Instructions to follow:
One number is the expected answer: the count of lines in the material below containing the word "Érica".
◇ ◇ ◇
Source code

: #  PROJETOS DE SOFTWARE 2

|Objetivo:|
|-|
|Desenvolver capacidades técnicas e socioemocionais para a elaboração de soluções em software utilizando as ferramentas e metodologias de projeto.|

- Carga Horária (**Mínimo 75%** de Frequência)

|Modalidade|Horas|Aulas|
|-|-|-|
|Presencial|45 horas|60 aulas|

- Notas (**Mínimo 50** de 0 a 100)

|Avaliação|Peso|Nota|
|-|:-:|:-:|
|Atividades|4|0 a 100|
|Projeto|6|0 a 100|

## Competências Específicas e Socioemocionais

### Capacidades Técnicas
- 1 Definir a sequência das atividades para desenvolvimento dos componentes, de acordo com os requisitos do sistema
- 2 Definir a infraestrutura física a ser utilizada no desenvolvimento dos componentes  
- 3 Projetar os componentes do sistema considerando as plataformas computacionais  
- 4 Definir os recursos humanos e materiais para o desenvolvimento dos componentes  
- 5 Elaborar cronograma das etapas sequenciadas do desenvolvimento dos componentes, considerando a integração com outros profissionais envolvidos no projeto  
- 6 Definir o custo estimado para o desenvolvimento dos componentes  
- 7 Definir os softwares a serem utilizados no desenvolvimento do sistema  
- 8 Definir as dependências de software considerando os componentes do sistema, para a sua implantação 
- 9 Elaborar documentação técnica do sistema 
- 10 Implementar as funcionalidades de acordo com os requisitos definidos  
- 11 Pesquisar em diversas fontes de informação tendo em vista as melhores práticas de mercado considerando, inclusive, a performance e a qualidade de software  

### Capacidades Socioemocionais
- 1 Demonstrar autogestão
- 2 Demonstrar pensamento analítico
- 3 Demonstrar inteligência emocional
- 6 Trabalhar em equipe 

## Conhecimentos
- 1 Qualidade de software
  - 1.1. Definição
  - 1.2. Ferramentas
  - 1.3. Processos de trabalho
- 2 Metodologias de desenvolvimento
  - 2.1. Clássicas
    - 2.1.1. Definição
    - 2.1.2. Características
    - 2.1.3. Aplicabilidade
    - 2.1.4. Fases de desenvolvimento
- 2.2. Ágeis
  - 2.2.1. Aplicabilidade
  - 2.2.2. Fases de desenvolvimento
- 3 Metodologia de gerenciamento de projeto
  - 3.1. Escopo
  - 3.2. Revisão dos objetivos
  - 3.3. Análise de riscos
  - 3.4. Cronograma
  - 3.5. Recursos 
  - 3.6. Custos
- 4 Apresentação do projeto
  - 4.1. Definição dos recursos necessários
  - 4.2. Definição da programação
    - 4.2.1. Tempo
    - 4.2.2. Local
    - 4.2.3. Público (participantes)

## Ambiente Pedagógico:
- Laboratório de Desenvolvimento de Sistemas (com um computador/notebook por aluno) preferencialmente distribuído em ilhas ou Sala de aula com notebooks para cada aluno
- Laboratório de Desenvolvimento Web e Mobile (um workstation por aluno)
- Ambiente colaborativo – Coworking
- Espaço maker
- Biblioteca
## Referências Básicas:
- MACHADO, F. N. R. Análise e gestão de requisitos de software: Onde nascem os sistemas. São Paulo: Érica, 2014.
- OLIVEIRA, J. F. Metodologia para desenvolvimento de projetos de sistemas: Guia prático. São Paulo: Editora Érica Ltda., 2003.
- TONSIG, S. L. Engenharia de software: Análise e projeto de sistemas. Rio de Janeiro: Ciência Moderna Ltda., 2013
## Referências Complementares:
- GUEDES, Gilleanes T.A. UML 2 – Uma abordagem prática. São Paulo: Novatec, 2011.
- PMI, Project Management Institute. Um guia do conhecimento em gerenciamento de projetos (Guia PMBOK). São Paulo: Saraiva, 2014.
◇ ◇ ◇
Task solution:
2